6.16.1 Emergency Vehicle Pre-emption Schemes
Emergency vehicle pre-emption schemes (EVP) are of several types (Austroads 2007b):
- localised schemes at or in the neighbourhood of EV stations
- route pre-emption schemes
- active detection at signalised intersections
- GPS tracking.
The phasing and/or timing of traffic signals located close to an EV station are pre-empted on demand, either from a push-button at the station or a controller input activated by an in‑vehicle transmitter, to provide the EV controlled, priority access to the intersection. Further details of this form of EVP can be found in Part 10 of the Guide to Traffic Management (Austroads 2019d).
Route pre-emption utilises signal coordination systems to facilitate progress of an EV along a pre‑defined route.

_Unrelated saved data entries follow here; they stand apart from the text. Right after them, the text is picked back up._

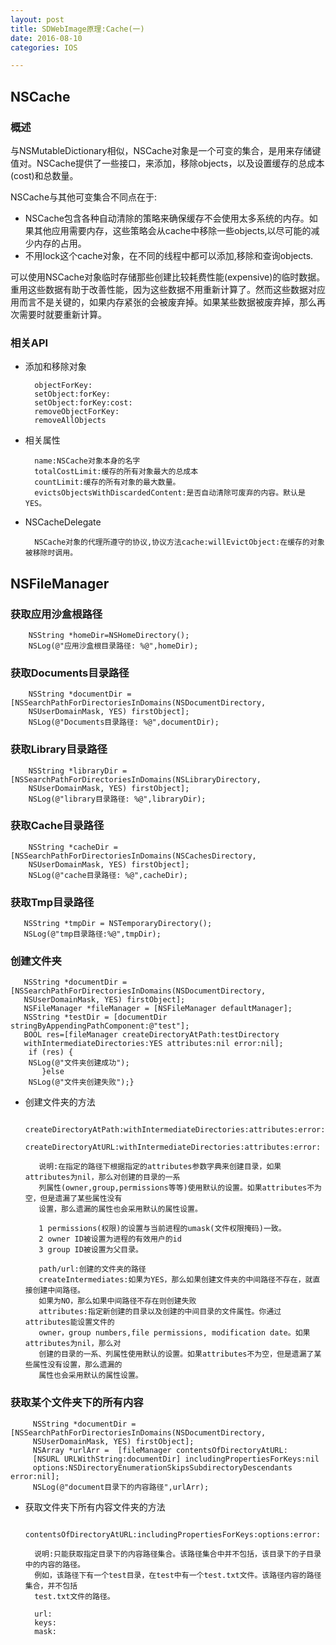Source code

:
 ```yaml
---
layout: post
title: SDWebImage原理:Cache(一)
date: 2016-08-10
categories: IOS

---
```



## NSCache

### 概述

与NSMutableDictionary相似，NSCache对象是一个可变的集合，是用来存储键值对。NSCache提供了一些接口，来添加，移除objects，以及设置缓存的总成本(cost)和总数量。

NSCache与其他可变集合不同点在于:

* NSCache包含各种自动清除的策略来确保缓存不会使用太多系统的内存。如果其他应用需要内存，这些策略会从cache中移除一些objects,以尽可能的减少内存的占用。
* 不用lock这个cache对象，在不同的线程中都可以添加,移除和查询objects.

可以使用NSCache对象临时存储那些创建比较耗费性能(expensive)的临时数据。重用这些数据有助于改善性能，因为这些数据不用重新计算了。然而这些数据对应用而言不是关键的，如果内存紧张的会被废弃掉。如果某些数据被废弃掉，那么再次需要时就要重新计算。

### 相关API

* 添加和移除对象
 
        objectForKey:
        setObject:forKey:
        setObject:forKey:cost:
        removeObjectForKey:
        removeAllObjects

* 相关属性
   
        name:NSCache对象本身的名字
        totalCostLimit:缓存的所有对象最大的总成本
        countLimit:缓存的所有对象的最大数量。
        evictsObjectsWithDiscardedContent:是否自动清除可废弃的内容。默认是YES。
        
* NSCacheDelegate

        NSCache对象的代理所遵守的协议,协议方法cache:willEvictObject:在缓存的对象被移除时调用。

        

## NSFileManager

### 获取应用沙盒根路径

        NSString *homeDir=NSHomeDirectory();      
        NSLog(@"应用沙盒根目录路径: %@",homeDir); 
        
### 获取Documents目录路径

        NSString *documentDir = [NSSearchPathForDirectoriesInDomains(NSDocumentDirectory, 
        NSUserDomainMask, YES) firstObject];
        NSLog(@"Documents目录路径: %@",documentDir); 

### 获取Library目录路径
         
        NSString *libraryDir = [NSSearchPathForDirectoriesInDomains(NSLibraryDirectory, 
        NSUserDomainMask, YES) firstObject];
        NSLog(@"library目录路径: %@",libraryDir);

### 获取Cache目录路径

        NSString *cacheDir = [NSSearchPathForDirectoriesInDomains(NSCachesDirectory, 
        NSUserDomainMask, YES) firstObject];
        NSLog(@"cache目录路径: %@",cacheDir);

### 获取Tmp目录路径

       NSString *tmpDir = NSTemporaryDirectory();
       NSLog(@"tmp目录路径:%@",tmpDir);
        
### 创建文件夹

       NSString *documentDir = [NSSearchPathForDirectoriesInDomains(NSDocumentDirectory,
       NSUserDomainMask, YES) firstObject]; 
       NSFileManager *fileManager = [NSFileManager defaultManager];
       NSString *testDir = [documentDir stringByAppendingPathComponent:@"test"];
       BOOL res=[fileManager createDirectoryAtPath:testDirectory 
       withIntermediateDirectories:YES attributes:nil error:nil];  
        if (res) {  
        NSLog(@"文件夹创建成功");  
           }else  
        NSLog(@"文件夹创建失败");}
        
        
* 创建文件夹的方法

         createDirectoryAtPath:withIntermediateDirectories:attributes:error:
         createDirectoryAtURL:withIntermediateDirectories:attributes:error:
       
         说明:在指定的路径下根据指定的attributes参数字典来创建目录，如果attributes为nil，那么对创建的目录的一系
         列属性(owner,group,permissions等等)使用默认的设置。如果attributes不为空，但是遗漏了某些属性没有
         设置，那么遗漏的属性也会采用默认的属性设置。
         
         1 permissions(权限)的设置与当前进程的umask(文件权限掩码)一致。
         2 owner ID被设置为进程的有效用户的id
         3 group ID被设置为父目录。
         
         path/url:创建的文件夹的路径
         createIntermediates:如果为YES，那么如果创建文件夹的中间路径不存在，就直接创建中间路径。
         如果为NO，那么如果中间路径不存在则创建失败
         attributes:指定新创建的目录以及创建的中间目录的文件属性。你通过attributes能设置文件的
         owner，group numbers,file permissions, modification date。如果attributes为nil，那么对
         创建的目录的一系、列属性使用默认的设置。如果attributes不为空，但是遗漏了某些属性没有设置，那么遗漏的
         属性也会采用默认的属性设置。         
         
### 获取某个文件夹下的所有内容

         NSString *documentDir = [NSSearchPathForDirectoriesInDomains(NSDocumentDirectory,
         NSUserDomainMask, YES) firstObject];
         NSArray *urlArr =  [fileManager contentsOfDirectoryAtURL:
         [NSURL URLWithString:documentDir] includingPropertiesForKeys:nil
         options:NSDirectoryEnumerationSkipsSubdirectoryDescendants  error:nil];
         NSLog(@"document目录下的内容路径",urlArr);  
         
 * 获取文件夹下所有内容文件夹的方法
 
         contentsOfDirectoryAtURL:includingPropertiesForKeys:options:error:
         
         说明:只能获取指定目录下的内容路径集合。该路径集合中并不包括，该目录下的子目录中的内容的路径。
         例如，该路径下有一个test目录，在test中有一个test.txt文件。该路径内容的路径集合，并不包括
         test.txt文件的路径。
         
         url:
         keys:
         mask:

It is based on the establishment of key routes from the EV fire station and individual route pre-emption plans. Figure 6.30 shows an Adelaide example (Baskerville 2006). The route pre-emption plan is designated by a four digit number such as 3103. This number identifies both the station (first two digits) and the route pre-emption plan (second two digits). Upon request for a call-out, a crew member phones the traffic management centre through a special phone connection and the centre activates the desired route pre-emption plan which the emergency vehicle will use to get to its destination. Once activated the route pre-emption plan alters the signal timings of each intersection along the route using SCATS to favour the progression of the emergency vehicle along its route.
Because the system is based on a pre-determined route pre-emption plan, it can be susceptible to unforeseen circumstances along its route such as traffic congestion. This problem can be overcome through the EV staying in contact with the traffic management centre so that the pre‑emption plan can be restarted if not coinciding with the emergency vehicle’s progression. This could overcome the situation of an emergency vehicle falling completely out of synchronisation with the system and obtaining negative priority, i.e. stopping at many red lights (Austroads 2007b).
Route pre-emption schemes of this type are more suited to fire service vehicles than to ambulances because the former have slower acceleration from a stationary position and thus benefit more from good signal progression, and they generally depart from a fixed base as opposed to an on-road callout which is common for both ambulance and police services.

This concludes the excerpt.